Me.ServiceProcessInstaller1.Password = nothing
Me.ServiceProcessInstaller1.Username = "COMPUTER\Ben"
and kick out an error during installation, just saying that the password was wrong, or when put in like this:
Me.ServiceProcessInstaller1.Password = "
Me.ServiceProcessInstaller1.Username = "COMPUTER\Ben"
it installed fine, but then I couldn't start the service. It said there was a logon problem.

It was only through finding an app, selecting 'Run As...' and trying to run it as a different account that it helpfully told me that I couldn't do things like that with non-password protected accounts. Aha!

Created a password, installed the service using that password (yes, I know I could have done it through MMC, but I daresay I'm going to be reinstalling it some point) and now it works like a beauty. So when I get my sexy new phone, I can navigate through my music etc. from that without even logging in. Cool eh?

Still means I have to type in my password every time I log in, though, which s a bit of a pain. One day I might look at creating a user account that works with it, but isn't mine. I'll leave that until another day, though.

Aha! And erm...

Back from sunny Plymouth yesterday. I might even get some pics up shortly.

I did, however, find this post that answers all the questions I've been trying to find answers to re. developing applications for devices on the cheap.

I need to do some more researching as well on running Windows Services on a different acount, or at least try to find out more about WMP's media library. The ASP2WMP remoting object works fine and dandy if I run it as a console app. That's great for development and testing, and also gives me a chance to use it now and again (just to feel all warm inside!) but now I want to develop it a bit further so I don't have to run that app.

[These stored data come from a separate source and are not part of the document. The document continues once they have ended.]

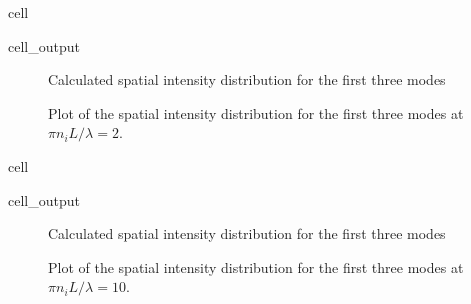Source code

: \documentclass[a4paper,10pt,english,openany,oneside]{jupyterBook}
\begin{document}
\begin{sphinxuseclass}{cell}\begin{sphinxVerbatimOutput}

\begin{sphinxuseclass}{cell_output}
\begin{figure}[htbp]
\centering
\capstart

\noindent{}
\caption{Calculated spatial intensity distribution for the first three modes}\label{\detokenize{Kogelnik-Shank_Coupled-Wave-Theory_DFB-Lasers:kogelnik11cc}}\end{figure}

\end{sphinxuseclass}\end{sphinxVerbatimOutput}

\end{sphinxuseclass}
\begin{figure}[htbp]
\centering
\capstart

\noindent{}
\caption{Plot of the spatial intensity distribution for the first three modes at \(\pi n_i L/\lambda=2\).}\label{\detokenize{Kogelnik-Shank_Coupled-Wave-Theory_DFB-Lasers:kogelnik11c}}\end{figure}

\begin{sphinxuseclass}{cell}\begin{sphinxVerbatimOutput}

\begin{sphinxuseclass}{cell_output}
\begin{figure}[htbp]
\centering
\capstart

\noindent{}
\caption{Calculated spatial intensity distribution for the first three modes}\label{\detokenize{Kogelnik-Shank_Coupled-Wave-Theory_DFB-Lasers:kogelnik11dc}}\end{figure}

\end{sphinxuseclass}\end{sphinxVerbatimOutput}

\end{sphinxuseclass}
\begin{figure}[htbp]
\centering
\capstart

\noindent{}
\caption{Plot of the spatial intensity distribution for the first three modes at \(\pi n_i L/\lambda=10\).}\label{\detokenize{Kogelnik-Shank_Coupled-Wave-Theory_DFB-Lasers:kogelnik11d}}\end{figure}
\end{document}
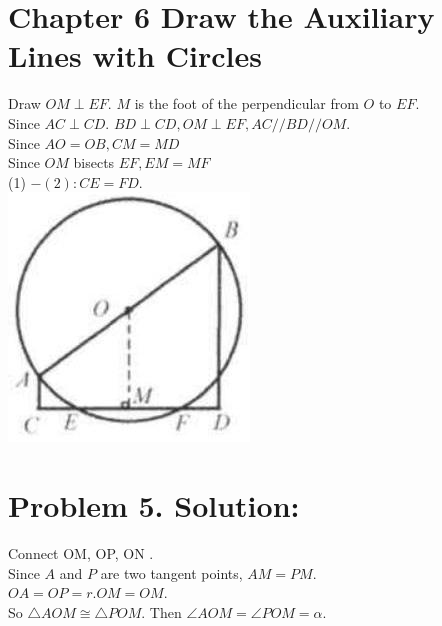 \documentclass[10pt]{article}
\begin{document}
\section*{Chapter 6 Draw the Auxiliary Lines with Circles}
Draw \(O M \perp E F\). \(M\) is the foot of the perpendicular from \(O\) to \(E F\).\\
Since \(A C \perp C D\). \(B D \perp C D, O M \perp E F, A C / / B D / / O M\).\\
Since \(A O=O B, C M=M D\)\\
Since \(O M\) bisects \(E F, E M=M F\)\\
(1) \(-(2): C E=F D\).\\
\includegraphics[max width=\textwidth, center]{2025_04_17_97bc1f7e44d93c271a88g-158}

\section*{Problem 5. Solution:}
Connect OM, OP, ON .\\
Since \(A\) and \(P\) are two tangent points, \(A M=P M\).\\
\(O A=O P=r . O M=O M\).\\
So \(\triangle A O M \cong \triangle P O M\). Then \(\angle A O M=\angle P O M=\alpha\).
\end{document}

I guess there are several ways I could do it. I could look at running the service as me, thus (hopefully) getting access to my version of WMP's media library. I could see about setting up the shared media player object so it specifies a library to check out. I could even look at an alternative to listing and selecting tracks from WMP's in-built Media Library. Hmmm. Much to think about.

And I've got to go to Plymouth again next weekend too!